Researchers from the University of Delaware have created a technique to reduce the pollutants emitted from tires once they reach the end of their life cycle.
This study, published in Nature Chemical Engineering, reveals how the team can convert 6PPD, a molecule that shields tires from UV rays and extends their lifespan, into safe chemicals. Additionally, the leftover crumb rubber can be transformed into valuable substances like aromatics and carbon black, a soot-like material used in various industries, including pigments, cosmetics, and electronics. Dion Vlachos, the chair of UD’s Department of Chemical and Biomolecular Engineering, led the study with collaboration from the University’s Center for Plastics Innovation.
Vlachos stated that tires contribute to approximately one-third of the microplastics found in our environment.
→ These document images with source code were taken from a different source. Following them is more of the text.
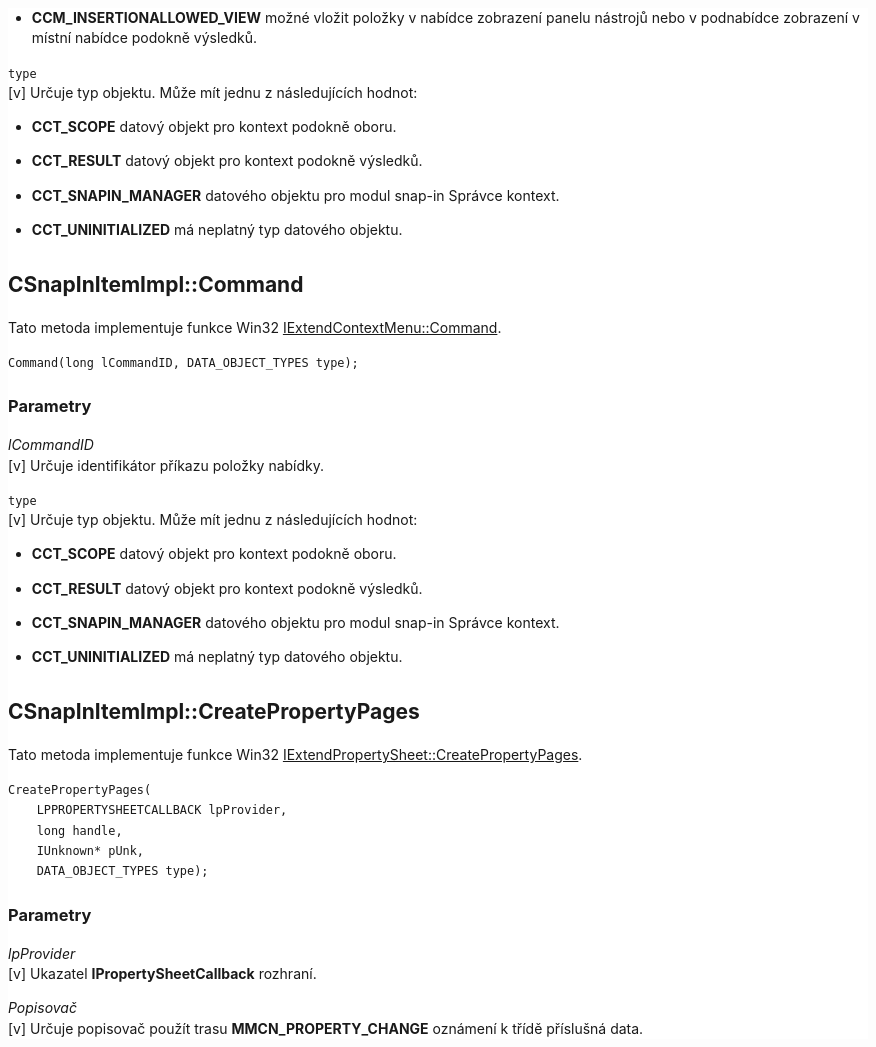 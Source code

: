 - **CCM_INSERTIONALLOWED_VIEW** možné vložit položky v nabídce zobrazení panelu nástrojů nebo v podnabídce zobrazení v místní nabídce podokně výsledků.  
  
 `type`  
 [v] Určuje typ objektu. Může mít jednu z následujících hodnot:  
  
- **CCT_SCOPE** datový objekt pro kontext podokně oboru.  
  
- **CCT_RESULT** datový objekt pro kontext podokně výsledků.  
  
- **CCT_SNAPIN_MANAGER** datového objektu pro modul snap-in Správce kontext.  
  
- **CCT_UNINITIALIZED** má neplatný typ datového objektu.  
  
##  <a name="command"></a>CSnapInItemImpl::Command  
 Tato metoda implementuje funkce Win32 [IExtendContextMenu::Command](http://msdn.microsoft.com/library/aa814842).  
  
```
Command(long lCommandID, DATA_OBJECT_TYPES type);
```  
  
### <a name="parameters"></a>Parametry  
 *lCommandID*  
 [v] Určuje identifikátor příkazu položky nabídky.  
  
 `type`  
 [v] Určuje typ objektu. Může mít jednu z následujících hodnot:  
  
- **CCT_SCOPE** datový objekt pro kontext podokně oboru.  
  
- **CCT_RESULT** datový objekt pro kontext podokně výsledků.  
  
- **CCT_SNAPIN_MANAGER** datového objektu pro modul snap-in Správce kontext.  
  
- **CCT_UNINITIALIZED** má neplatný typ datového objektu.  
  
##  <a name="createpropertypages"></a>CSnapInItemImpl::CreatePropertyPages  
 Tato metoda implementuje funkce Win32 [IExtendPropertySheet::CreatePropertyPages](http://msdn.microsoft.com/library/aa814846).  
  
```
CreatePropertyPages(  
    LPPROPERTYSHEETCALLBACK lpProvider,
    long handle,
    IUnknown* pUnk,
    DATA_OBJECT_TYPES type);
```  
  
### <a name="parameters"></a>Parametry  
 *lpProvider*  
 [v] Ukazatel **IPropertySheetCallback** rozhraní.  
  
 *Popisovač*  
 [v] Určuje popisovač použít trasu **MMCN_PROPERTY_CHANGE** oznámení k třídě příslušná data.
This is largely due to the fact that around 25% of tire composition consists of synthetic rubber, a type of plastic.
When exposed to sunlight, 6PPD changes into 6PPD-quinone, which is referred to as a diketone, a molecule that includes two ketone groups. Tires are a significant source of these diketone molecules. Moreover, the environmental impact isn’t limited to microplastics; these substances can also be released from tires disposed of in landfills and exposed to weather conditions, like rain.
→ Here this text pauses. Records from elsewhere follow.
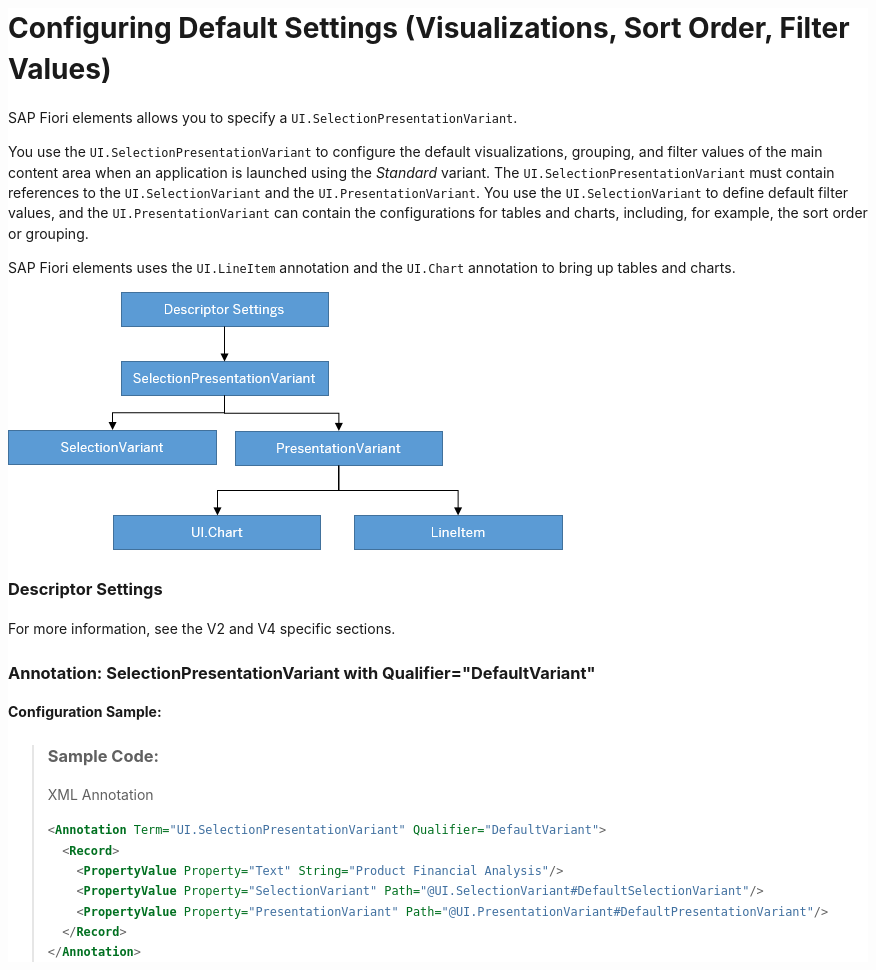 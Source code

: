 

# Configuring Default Settings \(Visualizations, Sort Order, Filter Values\)

SAP Fiori elements allows you to specify a `UI.SelectionPresentationVariant`.

You use the `UI.SelectionPresentationVariant` to configure the default visualizations, grouping, and filter values of the main content area when an application is launched using the *Standard* variant. The `UI.SelectionPresentationVariant` must contain references to the `UI.SelectionVariant` and the `UI.PresentationVariant`. You use the `UI.SelectionVariant` to define default filter values, and the `UI.PresentationVariant` can contain the configurations for tables and charts, including, for example, the sort order or grouping.

SAP Fiori elements uses the `UI.LineItem` annotation and the `UI.Chart` annotation to bring up tables and charts.



![](images/TableView_6949506.png)



### Descriptor Settings

For more information, see the V2 and V4 specific sections.



### Annotation: SelectionPresentationVariant with Qualifier="DefaultVariant"

**Configuration Sample:**

> ### Sample Code:  
> XML Annotation
> 
> ```xml
> <Annotation Term="UI.SelectionPresentationVariant" Qualifier="DefaultVariant">
>   <Record>
>     <PropertyValue Property="Text" String="Product Financial Analysis"/>
>     <PropertyValue Property="SelectionVariant" Path="@UI.SelectionVariant#DefaultSelectionVariant"/>
>     <PropertyValue Property="PresentationVariant" Path="@UI.PresentationVariant#DefaultPresentationVariant"/>
>   </Record>
> </Annotation>
> ```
“You can’t install a filter in the environment like you might do to capture fibers from your household dryer,” emphasized Vlachos, who is also the director of the Delaware Energy Institute.
Previous efforts to decompose tire materials with high heat, a technique known as pyrolysis, have struggled with 6PPD; the diketone molecules tend to remain in the extracted oil. If this oil is utilized for fuel or other substances, the diketone molecules travel along, presenting an issue.
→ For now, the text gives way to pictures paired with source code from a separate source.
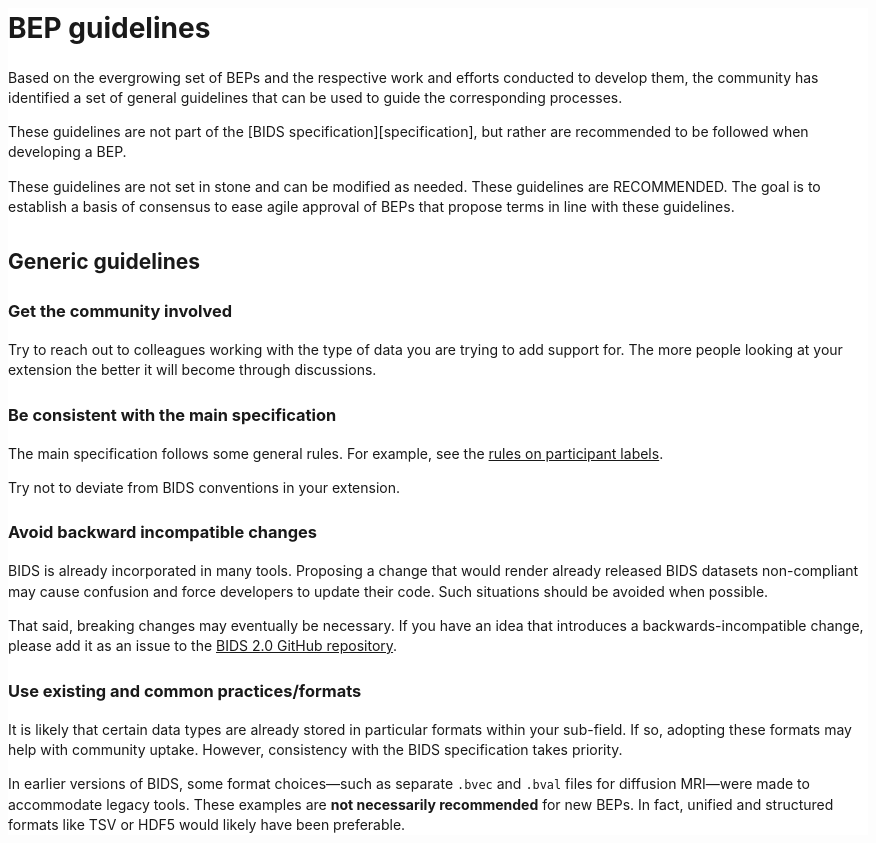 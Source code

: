 # BEP guidelines

Based on the evergrowing set of BEPs and the respective work and efforts conducted to develop them,
the community has identified a set of general guidelines that can be used to guide the corresponding processes.

These guidelines are not part of the [BIDS specification][specification],
but rather are recommended to be followed when developing a BEP.

These guidelines are not set in stone and can be modified as needed. These guidelines are RECOMMENDED.
The goal is to establish a basis of consensus to ease agile approval of BEPs
that propose terms in line with these guidelines.

## Generic guidelines

### Get the community involved

Try to reach out to colleagues working with the type of data you are trying to add support for.
The more people looking at your extension the better it will become through discussions.

### Be consistent with the main specification

The main specification follows some general rules.
For example, see the [rules on participant labels](https://bids-specification.readthedocs.io/en/stable/02-common-principles.html#participant-names-and-other-labels).

Try not to deviate from BIDS conventions in your extension.

### Avoid backward incompatible changes

BIDS is already incorporated in many tools.
Proposing a change that would render already released BIDS datasets non-compliant
may cause confusion and force developers to update their code.
Such situations should be avoided when possible.

That said, breaking changes may eventually be necessary.
If you have an idea that introduces a backwards-incompatible change,
please add it as an issue to the [BIDS 2.0 GitHub repository](https://github.com/bids-standard/bids-2-devel).

### Use existing and common practices/formats

It is likely that certain data types are already stored in particular formats within your sub-field.
If so, adopting these formats may help with community uptake.
However, consistency with the BIDS specification takes priority.

In earlier versions of BIDS, some format choices—such as separate `.bvec` and `.bval` files for diffusion MRI—were made to accommodate legacy tools.
These examples are **not necessarily recommended** for new BEPs.
In fact, unified and structured formats like TSV or HDF5 would likely have been preferable.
Consequently, Vlachos’s team opted for a strategy to eliminate 6PPD by employing a method called chemical extraction. This involved placing small pieces of tire, known as crumb rubber, into a conventional microwave reactor. The materials were heated, and a chemical solvent was used to effectively separate the 6PPD from the other molecules present.
After extracting the 6PPD molecules, they can be chemically transformed into safe substances that can be manufactured or sold at a nominal cost. The remaining tire material can be recycled through traditional plastic recycling methods, which is particularly beneficial since there are currently no alternative solutions for tires. This approach would allow the processed tire elements to be utilized in various practical applications, such as on soccer fields, playgrounds, or in road construction without concerns over safety. Additionally, the crumb rubber could serve as a source for aromatics, essential components in a variety of consumer goods, or as carbon black, which functions in many pigments and as conductive/insulating materials, among other uses.
The research team has safeguarded their innovative methodology through the Office of Economic Innovation and Partnerships at the University.
So far, the team has validated this approach on a laboratory scale, according to Vlachos, and a technoeconomic analysis indicates that the costs appear to be quite manageable. Although this is a promising development, further work is necessary and time is of the essence.
Globally, the number of discarded tires is increasing, with some estimates suggesting that by 2030, up to five billion tires may be in need of disposal. Meanwhile, the use of scrap tires in the U.S. has decreased by 25% from 2013 to 2021.
“It’s crucial to actually recycle the tire itself for true circular solutions that promote upcycling,” he stated. “We need to produce these solutions at a significant scale and at a reasonable cost outside the laboratory. This needs to be demonstrated with pilot-scale facilities, which we haven’t done yet.”
Moving solutions from the lab to practical use will require additional engineering efforts and time. Vlachos noted that having a dedicated Center for Plastics Innovation at UD is a significant asset because it fosters a group of people focused on exploring and addressing these challenges. Collaboration with startups and other innovators, together with the automotive sector, will be vital for advancing solutions to implementation.
“We must educate the community. There needs to be social sensitivity and greater awareness. This is not an issue that will resolve itself,” Vlachos remarked.
Co-authors of the paper include Sean Najmi, Pooja Bhalode, Montgomery Baker-Fales, Brandon Vance, Esun Selvam, Kewei Yu, and Weiqing Zheng.